Flustered, she called out, “I’m sorry. I thought you were the father of one of my children.”
“Is everyone in the bus?” asked the driver before he closed the door.
“No,” called a lady, “wait until I get my clothes on.” All the passengers in the bus turned towards the door to look at the woman. She got on with a bag full of laundry.
Going nowhere
The mob on an overcrowded bus pushed off a man trying to get on. “There’s no room,” they said. “It’s full up!”
“But you must let me on!” shouted the man.
“Why, what’s so special about you?” they asked.
“I’m the driver,” replied the man.
Bus stops
An obese lady was struggling to get on the bus, when the bus driver said, “You should take yeast; it would help you to rise.”
“Try it yourself,” said the woman. “It would make you better bred.”
Safety experts say school bus passengers should be belted.
A wisecracking kid stepped on a bus one morning and called to the driver, “How about it, Noah, is the Ark full?”
“Come right in,” replied the driver. “We need one more monkey.”
A Catholic church brings their parishioners to services by bus; they call it mass transit.
Teacher: “Tommy, you’re late again.”
Tommy: “Sorry, sir. It’s my bus; it’s always coming late.”
Teacher: “Well, if it’s late again tomorrow, catch an earlier one.”
Evening news is where they begin with “Good evening,” and then proceed to tell you why it isn’t.
Bus passenger: “I’d like a ticket to New York, please.”
Ticket seller: “By Buffalo?”
Bus passenger: “Of course not, I’m in the bus queue, aren’t I?”
Don’t argue with an idiot. He will drag you down to his level and beat you with experience.

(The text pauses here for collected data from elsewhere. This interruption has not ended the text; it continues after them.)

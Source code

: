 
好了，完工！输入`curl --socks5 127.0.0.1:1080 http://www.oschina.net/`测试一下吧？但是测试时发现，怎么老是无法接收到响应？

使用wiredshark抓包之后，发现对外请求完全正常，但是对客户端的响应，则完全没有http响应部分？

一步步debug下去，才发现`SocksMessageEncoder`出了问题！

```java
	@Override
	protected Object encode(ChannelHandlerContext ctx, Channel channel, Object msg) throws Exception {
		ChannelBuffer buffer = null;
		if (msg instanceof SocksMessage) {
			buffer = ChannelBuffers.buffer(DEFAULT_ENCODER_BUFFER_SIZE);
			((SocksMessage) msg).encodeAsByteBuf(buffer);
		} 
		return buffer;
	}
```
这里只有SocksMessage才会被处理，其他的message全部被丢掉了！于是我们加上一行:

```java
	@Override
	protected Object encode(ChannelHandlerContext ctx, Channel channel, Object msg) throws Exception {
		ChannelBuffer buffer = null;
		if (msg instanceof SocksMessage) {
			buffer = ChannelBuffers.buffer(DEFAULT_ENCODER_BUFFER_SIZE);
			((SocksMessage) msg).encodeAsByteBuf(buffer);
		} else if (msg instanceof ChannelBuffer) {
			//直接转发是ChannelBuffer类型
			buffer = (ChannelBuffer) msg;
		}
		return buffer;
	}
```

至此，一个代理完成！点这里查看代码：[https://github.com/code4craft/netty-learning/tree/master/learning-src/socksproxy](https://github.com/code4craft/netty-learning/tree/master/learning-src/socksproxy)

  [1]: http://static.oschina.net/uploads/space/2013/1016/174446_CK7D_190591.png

Passenger: “Will this bus take me to New York?”
Driver: “Which part?”
Passenger: “All of me, of course!”
Cold weather alert
John, a new resident in Alaska, heard a radio advisory stating that anyone traveling in winter conditions should take a shovel, blankets or sleeping bag; extra clothing, including scarf, hat and gloves; 24 hour supply of food; 5 pounds of rock salt; flashlight with spare batteries; road flares and reflective triangles; tow rope, a five-gallon can of gas, first aid kit and jumper cables. He looked like a complete idiot the first time he got on the bus.
Church rules
A preacher whose congregation usually spurned seats in the front of the church was surprised to see one man, a stranger, in the first row. After the sermon, the pastor asked the man why he sat down in front. The man replied that, being a bus driver, he wanted to find out how the preacher got people to move to the rear.
Wrong destination?
A very drunken disheveled man got on a bus late one night, staggered up the aisle, and sat next to a woman. She looked the man up and down and said, “I’ve got news for you. You’re going straight to hell!”
The man staggered out of his seat and shouted, “Good heavens, I’m on the wrong bus!”

Dick and his wife Jane live in Oak Run.